◆ Record set ◆
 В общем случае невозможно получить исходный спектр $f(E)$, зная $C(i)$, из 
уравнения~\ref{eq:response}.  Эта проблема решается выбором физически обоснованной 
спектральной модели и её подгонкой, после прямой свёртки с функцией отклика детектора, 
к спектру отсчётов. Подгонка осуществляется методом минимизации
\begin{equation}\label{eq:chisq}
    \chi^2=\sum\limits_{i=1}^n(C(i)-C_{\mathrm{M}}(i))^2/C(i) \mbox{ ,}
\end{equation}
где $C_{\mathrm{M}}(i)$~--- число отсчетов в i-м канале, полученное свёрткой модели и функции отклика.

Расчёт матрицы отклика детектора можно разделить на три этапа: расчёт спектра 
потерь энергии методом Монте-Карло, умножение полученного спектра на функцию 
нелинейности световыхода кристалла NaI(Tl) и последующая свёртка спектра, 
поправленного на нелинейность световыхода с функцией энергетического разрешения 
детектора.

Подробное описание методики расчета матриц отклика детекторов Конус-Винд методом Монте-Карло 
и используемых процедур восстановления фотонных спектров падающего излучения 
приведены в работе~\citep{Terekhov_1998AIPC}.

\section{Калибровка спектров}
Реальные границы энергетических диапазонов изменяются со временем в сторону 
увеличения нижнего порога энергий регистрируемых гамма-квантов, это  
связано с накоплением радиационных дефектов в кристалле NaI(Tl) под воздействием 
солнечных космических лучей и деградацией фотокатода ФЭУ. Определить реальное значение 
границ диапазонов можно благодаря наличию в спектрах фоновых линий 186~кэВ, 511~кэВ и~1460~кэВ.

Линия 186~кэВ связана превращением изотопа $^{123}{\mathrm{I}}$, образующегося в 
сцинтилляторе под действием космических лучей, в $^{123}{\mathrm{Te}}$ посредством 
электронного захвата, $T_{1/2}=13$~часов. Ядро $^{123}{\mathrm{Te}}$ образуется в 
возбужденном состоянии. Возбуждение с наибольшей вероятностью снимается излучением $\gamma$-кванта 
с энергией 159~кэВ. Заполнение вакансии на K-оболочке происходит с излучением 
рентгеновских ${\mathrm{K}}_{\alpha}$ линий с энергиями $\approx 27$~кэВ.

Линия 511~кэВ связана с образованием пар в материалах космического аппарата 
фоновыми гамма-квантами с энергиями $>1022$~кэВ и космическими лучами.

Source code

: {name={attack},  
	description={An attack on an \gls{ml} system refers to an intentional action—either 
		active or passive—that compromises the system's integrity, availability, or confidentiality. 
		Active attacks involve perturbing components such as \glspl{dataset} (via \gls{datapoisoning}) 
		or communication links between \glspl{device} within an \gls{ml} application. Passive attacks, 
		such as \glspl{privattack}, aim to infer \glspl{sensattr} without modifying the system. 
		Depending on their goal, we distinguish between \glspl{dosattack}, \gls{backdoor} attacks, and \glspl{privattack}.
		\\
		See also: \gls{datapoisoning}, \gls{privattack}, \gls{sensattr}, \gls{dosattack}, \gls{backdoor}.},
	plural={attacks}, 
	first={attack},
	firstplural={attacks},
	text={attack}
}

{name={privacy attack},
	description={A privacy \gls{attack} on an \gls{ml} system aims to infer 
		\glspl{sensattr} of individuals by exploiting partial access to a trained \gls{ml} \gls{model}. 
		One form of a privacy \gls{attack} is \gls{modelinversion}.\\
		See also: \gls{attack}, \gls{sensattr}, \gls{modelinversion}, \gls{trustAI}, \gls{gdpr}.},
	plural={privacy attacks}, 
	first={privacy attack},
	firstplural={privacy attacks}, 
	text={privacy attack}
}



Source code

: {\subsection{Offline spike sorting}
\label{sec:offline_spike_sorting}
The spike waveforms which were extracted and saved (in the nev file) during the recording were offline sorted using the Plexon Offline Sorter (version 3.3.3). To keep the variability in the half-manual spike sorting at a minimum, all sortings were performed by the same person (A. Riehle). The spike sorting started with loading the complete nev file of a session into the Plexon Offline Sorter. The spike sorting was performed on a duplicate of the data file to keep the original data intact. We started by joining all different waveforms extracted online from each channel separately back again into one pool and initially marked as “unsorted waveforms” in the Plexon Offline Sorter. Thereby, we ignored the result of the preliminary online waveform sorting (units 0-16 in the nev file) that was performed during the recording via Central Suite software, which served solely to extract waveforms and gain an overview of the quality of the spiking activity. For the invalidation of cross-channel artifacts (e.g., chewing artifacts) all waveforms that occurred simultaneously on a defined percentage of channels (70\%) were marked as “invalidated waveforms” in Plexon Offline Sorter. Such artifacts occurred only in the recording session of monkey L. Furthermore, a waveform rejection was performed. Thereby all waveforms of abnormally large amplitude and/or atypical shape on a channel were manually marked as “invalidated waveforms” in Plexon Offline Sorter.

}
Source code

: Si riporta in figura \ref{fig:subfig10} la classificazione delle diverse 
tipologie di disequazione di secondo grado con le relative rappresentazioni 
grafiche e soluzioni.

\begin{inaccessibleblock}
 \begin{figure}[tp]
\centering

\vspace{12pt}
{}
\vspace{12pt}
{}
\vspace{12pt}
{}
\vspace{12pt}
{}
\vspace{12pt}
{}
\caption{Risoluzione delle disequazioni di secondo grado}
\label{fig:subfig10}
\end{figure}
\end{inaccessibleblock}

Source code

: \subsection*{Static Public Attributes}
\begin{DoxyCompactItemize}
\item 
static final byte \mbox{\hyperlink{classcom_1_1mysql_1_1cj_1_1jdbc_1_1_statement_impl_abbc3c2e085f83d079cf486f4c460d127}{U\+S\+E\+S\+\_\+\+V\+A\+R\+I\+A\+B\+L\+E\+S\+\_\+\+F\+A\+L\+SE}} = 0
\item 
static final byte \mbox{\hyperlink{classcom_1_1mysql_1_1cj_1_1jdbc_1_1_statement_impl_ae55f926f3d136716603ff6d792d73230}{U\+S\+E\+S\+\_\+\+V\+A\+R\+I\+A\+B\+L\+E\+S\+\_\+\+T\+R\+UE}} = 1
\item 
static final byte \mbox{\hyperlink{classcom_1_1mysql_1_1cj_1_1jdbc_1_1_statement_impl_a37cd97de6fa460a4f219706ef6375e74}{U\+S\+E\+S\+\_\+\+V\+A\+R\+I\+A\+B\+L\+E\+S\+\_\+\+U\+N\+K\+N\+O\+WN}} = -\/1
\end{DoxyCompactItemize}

◆ The problem ◆
Where the string "световыхода" appears in a line of the entries above, return that line.

◆ Response area ◆
нелинейности световыхода кристалла NaI(Tl) и последующая свёртка спектра, 
поправленного на нелинейность световыхода с функцией энергетического разрешения 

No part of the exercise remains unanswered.